A ilha tem 2000 pessoas, o mesmo número de alunos que tinha a escola onde eu andei (risos). E eu percebi que tinha vindo aqui para ver o mundo mais de perto. Aqui toda a gente está exposta. Cada passo que damos, o vizinho sabe, e isso pode ser aterrador. A solidão faz-nos pensar mais, estar mais em contacto connosco. Claro que nem todos os dias são fáceis. Pode ser um barco que não chega e já não há legumes, por exemplo. E a grande aprendizagem é saber lidar com isso. Já me aconteceu pegar no carro, dar duas voltas à ilha e pensar: ‘Não consigo sair daqui!’
Sempre procurei ter tempo para o Thomas. Mas aqui sinto mais tranquilidade, menos angústia e cansaço.

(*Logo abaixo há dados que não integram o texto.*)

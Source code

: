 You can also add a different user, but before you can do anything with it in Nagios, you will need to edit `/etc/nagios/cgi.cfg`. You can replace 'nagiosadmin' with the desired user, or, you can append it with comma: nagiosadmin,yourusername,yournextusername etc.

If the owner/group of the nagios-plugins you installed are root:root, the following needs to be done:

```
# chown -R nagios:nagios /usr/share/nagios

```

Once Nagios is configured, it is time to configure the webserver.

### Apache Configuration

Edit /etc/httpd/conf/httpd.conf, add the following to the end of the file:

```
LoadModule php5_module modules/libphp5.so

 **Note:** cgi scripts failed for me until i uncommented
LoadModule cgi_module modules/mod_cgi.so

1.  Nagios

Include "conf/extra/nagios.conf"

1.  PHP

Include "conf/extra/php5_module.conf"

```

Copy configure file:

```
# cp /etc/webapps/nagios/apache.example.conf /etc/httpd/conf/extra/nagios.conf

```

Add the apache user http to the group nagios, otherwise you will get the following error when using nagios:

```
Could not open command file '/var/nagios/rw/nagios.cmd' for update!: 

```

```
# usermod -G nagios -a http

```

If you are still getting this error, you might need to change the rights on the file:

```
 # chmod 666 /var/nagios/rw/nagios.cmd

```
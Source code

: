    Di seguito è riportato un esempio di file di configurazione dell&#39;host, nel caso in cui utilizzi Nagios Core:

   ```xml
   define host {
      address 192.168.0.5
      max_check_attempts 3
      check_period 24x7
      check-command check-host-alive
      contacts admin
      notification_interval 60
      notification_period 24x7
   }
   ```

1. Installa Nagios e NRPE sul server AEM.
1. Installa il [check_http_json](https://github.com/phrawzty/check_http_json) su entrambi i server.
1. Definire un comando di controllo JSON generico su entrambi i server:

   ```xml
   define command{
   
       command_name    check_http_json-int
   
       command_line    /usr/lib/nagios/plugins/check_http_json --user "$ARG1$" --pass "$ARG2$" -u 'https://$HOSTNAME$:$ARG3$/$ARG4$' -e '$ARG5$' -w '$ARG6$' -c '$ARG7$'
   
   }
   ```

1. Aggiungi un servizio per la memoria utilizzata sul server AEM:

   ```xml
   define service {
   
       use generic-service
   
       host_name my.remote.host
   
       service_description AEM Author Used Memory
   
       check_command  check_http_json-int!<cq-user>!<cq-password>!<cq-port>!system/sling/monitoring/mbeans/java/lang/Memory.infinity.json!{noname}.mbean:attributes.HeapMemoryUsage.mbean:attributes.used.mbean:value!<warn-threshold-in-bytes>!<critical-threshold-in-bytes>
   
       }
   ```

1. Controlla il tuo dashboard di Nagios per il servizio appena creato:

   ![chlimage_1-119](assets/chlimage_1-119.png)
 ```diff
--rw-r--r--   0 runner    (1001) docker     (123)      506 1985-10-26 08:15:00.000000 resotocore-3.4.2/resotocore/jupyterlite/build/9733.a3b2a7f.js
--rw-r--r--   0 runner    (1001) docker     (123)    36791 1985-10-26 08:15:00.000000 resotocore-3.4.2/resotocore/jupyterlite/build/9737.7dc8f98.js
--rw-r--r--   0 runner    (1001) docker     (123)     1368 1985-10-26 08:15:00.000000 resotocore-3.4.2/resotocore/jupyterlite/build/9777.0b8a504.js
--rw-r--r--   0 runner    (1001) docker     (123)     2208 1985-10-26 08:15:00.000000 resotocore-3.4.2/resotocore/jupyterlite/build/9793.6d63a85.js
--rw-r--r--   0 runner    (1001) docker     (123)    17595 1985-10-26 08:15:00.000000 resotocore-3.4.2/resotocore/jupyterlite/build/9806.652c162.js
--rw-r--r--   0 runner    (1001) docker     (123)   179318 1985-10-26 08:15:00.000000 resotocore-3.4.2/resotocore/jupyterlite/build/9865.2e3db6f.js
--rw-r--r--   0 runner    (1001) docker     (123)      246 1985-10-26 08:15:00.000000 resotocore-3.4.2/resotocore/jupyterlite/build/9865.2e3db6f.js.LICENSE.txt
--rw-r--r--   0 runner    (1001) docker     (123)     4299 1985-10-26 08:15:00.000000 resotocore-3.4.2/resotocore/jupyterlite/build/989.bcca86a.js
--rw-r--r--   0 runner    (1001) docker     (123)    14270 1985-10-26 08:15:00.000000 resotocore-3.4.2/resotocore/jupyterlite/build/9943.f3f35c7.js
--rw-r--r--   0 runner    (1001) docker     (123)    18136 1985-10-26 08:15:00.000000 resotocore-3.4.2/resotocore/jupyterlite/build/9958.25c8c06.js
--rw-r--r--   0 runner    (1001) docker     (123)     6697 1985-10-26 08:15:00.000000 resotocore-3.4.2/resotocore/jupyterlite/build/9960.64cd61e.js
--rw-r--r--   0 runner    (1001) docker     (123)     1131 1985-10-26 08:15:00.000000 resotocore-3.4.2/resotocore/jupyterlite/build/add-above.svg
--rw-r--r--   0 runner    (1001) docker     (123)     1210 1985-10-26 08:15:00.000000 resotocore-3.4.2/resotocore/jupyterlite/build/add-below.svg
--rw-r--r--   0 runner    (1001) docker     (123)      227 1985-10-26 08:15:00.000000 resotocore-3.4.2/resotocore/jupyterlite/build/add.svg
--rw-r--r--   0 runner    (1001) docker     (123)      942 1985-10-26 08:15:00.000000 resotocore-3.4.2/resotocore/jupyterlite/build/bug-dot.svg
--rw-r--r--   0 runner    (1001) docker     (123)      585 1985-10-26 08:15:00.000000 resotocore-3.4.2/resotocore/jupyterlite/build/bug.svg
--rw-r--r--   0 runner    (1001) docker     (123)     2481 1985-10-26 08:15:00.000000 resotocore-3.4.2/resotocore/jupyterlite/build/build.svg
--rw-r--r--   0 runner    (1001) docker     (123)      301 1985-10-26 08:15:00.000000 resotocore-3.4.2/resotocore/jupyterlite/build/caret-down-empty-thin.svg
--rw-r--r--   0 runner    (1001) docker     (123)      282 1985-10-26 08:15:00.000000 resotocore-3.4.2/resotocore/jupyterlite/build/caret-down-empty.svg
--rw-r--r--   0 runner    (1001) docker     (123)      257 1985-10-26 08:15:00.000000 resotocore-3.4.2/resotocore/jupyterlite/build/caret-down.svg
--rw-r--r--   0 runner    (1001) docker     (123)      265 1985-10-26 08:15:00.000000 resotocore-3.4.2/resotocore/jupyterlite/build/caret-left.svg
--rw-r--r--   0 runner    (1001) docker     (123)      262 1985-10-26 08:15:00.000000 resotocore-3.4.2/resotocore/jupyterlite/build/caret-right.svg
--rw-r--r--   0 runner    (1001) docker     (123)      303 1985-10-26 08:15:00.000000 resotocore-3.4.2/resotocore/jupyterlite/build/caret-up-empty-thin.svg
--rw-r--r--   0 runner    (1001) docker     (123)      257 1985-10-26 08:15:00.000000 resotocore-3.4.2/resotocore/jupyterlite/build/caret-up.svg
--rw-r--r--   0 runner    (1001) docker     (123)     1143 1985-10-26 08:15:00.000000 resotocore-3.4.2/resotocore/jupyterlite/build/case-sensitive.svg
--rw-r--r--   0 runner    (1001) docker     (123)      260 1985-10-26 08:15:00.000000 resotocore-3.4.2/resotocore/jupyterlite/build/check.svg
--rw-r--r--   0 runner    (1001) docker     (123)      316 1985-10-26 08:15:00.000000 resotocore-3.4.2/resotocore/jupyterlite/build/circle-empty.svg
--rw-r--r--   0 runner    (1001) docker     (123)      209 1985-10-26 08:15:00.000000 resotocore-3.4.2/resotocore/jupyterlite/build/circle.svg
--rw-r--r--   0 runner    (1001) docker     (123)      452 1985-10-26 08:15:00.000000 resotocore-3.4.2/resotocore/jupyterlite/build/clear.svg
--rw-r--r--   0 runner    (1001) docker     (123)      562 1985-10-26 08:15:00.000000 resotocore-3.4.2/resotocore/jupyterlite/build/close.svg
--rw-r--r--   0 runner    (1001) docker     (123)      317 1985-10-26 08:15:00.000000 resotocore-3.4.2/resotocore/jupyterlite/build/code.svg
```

Temos tempo para nos aborrecermos, por exemplo. Claro que há pessoas aqui que vivem de forma totalmente alheada, numa espécie de retorno à vida hippie. Este também pode ser um desafio: não ficar uma ilha dentro de uma ilha, continuar a pessoa que sempre fui. O paraíso não existe, só na nossa cabeça.
Sim, sinto-me vista como uma estrangeira. Os açorianos rivalizam entre as ilhas, mas isso nos bairros de Lisboa também acontece. Só que aqui nota-se mais. Mesmo na ilha há muitas divisões, e as pessoas dão-se pouco. Mas aprendi o que era mais importante: viver apenas com um casaco que seja quente, mais que bonito, reforçar a ligação com o meu filho, dizer aquilo que penso num meio pequeno. Até quando vamos ficar? É como perguntar até quando vai durar uma história de amor. Não sabemos. E está tudo bem.”